- DVD cover
- Directed by: Carlos Enrique Taboada
- Written by: Carlos Enrique Taboada
- Starring: Claudia Islas Lucía Méndez Susana Dosamantes Helena Rojo
- Release date: 1975;
- Running time: 96 minutes
- Language: Spanish

= Blacker Than the Night =

1975 film

 Más Negro que la Noche (Blacker Than Night) is a 1975 Mexican supernatural horror film, written and directed by Carlos Enrique Taboada.

== Plot ==
The film is about four women that move to a creepy house, inherited by one of them from an old aunt; as a condition, they must take care of the aunt's pet, a black cat. One day, they find the cat dead. Soon after, Aurora's dead body is found hanging upside down in the library by Ofelia due to a heart attack. One night, a half drunken Pilar comes to the house. As she is walking to the steps, she sees the ghost of Susana and falls to her death on the floor breaking her neck. Now Ofelia and Marta are the only ones left in the house. Marta tells Ofelia that Aurora had killed the cat along with her and Pilar, and that she knows that she is next. Ofelia tells her to get away from the house and she runs to open the gate for her boyfriend. They find Marta impaled with several knitting needles on her chest.

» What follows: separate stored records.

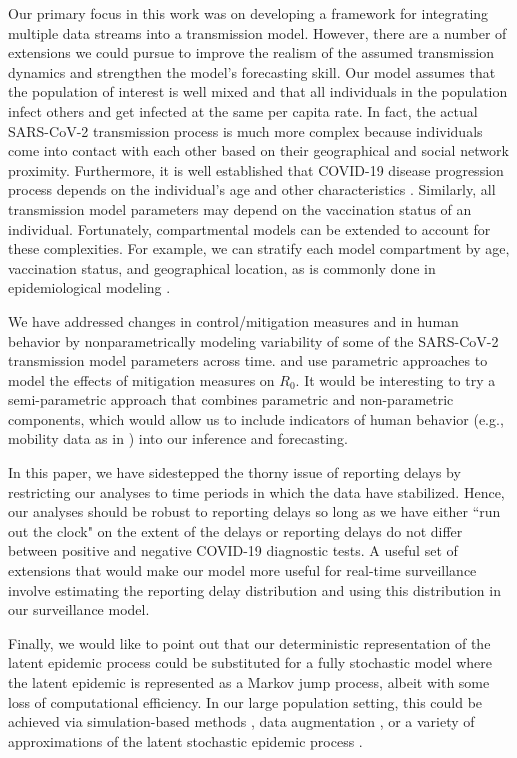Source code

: Our primary focus in this work was on developing a framework for integrating multiple data streams into a transmission model.
However, there are a number of extensions we could pursue to improve the realism of the assumed transmission dynamics and strengthen the model's forecasting skill.
Our model assumes that the population of interest is well mixed and that all individuals in the population infect others and get infected at the same per capita rate.
In fact, the actual SARS-CoV-2 transmission process is much more complex because individuals come into contact with each other based on their geographical and social network proximity.
Furthermore, it is well established that COVID-19 disease progression process depends on the individual's age and other characteristics \citep{kim2020risk,bhargava2020predictors, petrilli2020factors}.
Similarly, all transmission model parameters may depend on the vaccination status of an individual.
Fortunately, compartmental models can be extended to account for these complexities.
For example, we can stratify each model compartment by age, vaccination status, and geographical location, as is commonly done in epidemiological modeling \citep{li2008continuous, van2008spatial}.
\par
We have addressed changes in control/mitigation measures and in human behavior by nonparametrically modeling variability of some of the SARS-CoV-2 transmission model parameters across time.
\citet{anderson2020} and \citet{miller2020} use parametric approaches to model the effects of mitigation measures on $R_0$.
It would be interesting to try a semi-parametric approach that combines parametric and non-parametric components, which would allow us to include indicators of human behavior (e.g., mobility data as in \citet{miller2020}) into our inference and forecasting.
\par
In this paper, we have sidestepped the thorny issue of reporting delays by restricting our analyses to time periods in which the data have stabilized.
Hence, our analyses should be robust to reporting delays so long as we have either ``run out the clock" on the extent of the delays or reporting delays do not differ between positive and negative COVID-19 diagnostic tests. A useful set of extensions that would make our model more useful for real-time surveillance involve estimating the reporting delay distribution \citep{hohle2014bayesian,stoner2019multivariate} and using this distribution in our surveillance model.
\par
Finally, we would like to point out that our deterministic representation of the latent epidemic process could be substituted for a fully stochastic model where the latent epidemic is represented as a Markov jump process, albeit with some loss of computational efficiency. In our large population setting, this could be achieved via simulation-based methods \citep{breto2009time, andrieu2010particle,dukic2012tracking}, data augmentation \citep{pooley2015using,nguyen2021stochastic}, or a variety of approximations of the latent stochastic epidemic process \citep{lekone2006statistical,cauchemez2008likelihood,fintzi2020linear}.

As a sobbing Ofelia and her boyfriend are leaving the house, the cat's meowing is heard in house.

== Cast ==
- Claudia Islas - Ofelia
- Susana Dosamantes - Aurora
- Lucía Méndez - Marta
- Helena Rojo - Pilar
- Julián Pastor - Pedro
- Alicia Palacios - Sofia
- Pedro Armendáriz Jr. - Roberto
- Tamara Garina - Tia Susana

== Release ==
The film premiered on December 25, 1975, in Mexico and was released in the late 1970s as Blacker Than the Night.

== Remake ==
In 2014, Henry Bedwell directed a remake of the film, this time with an English release title of Darker Than Night.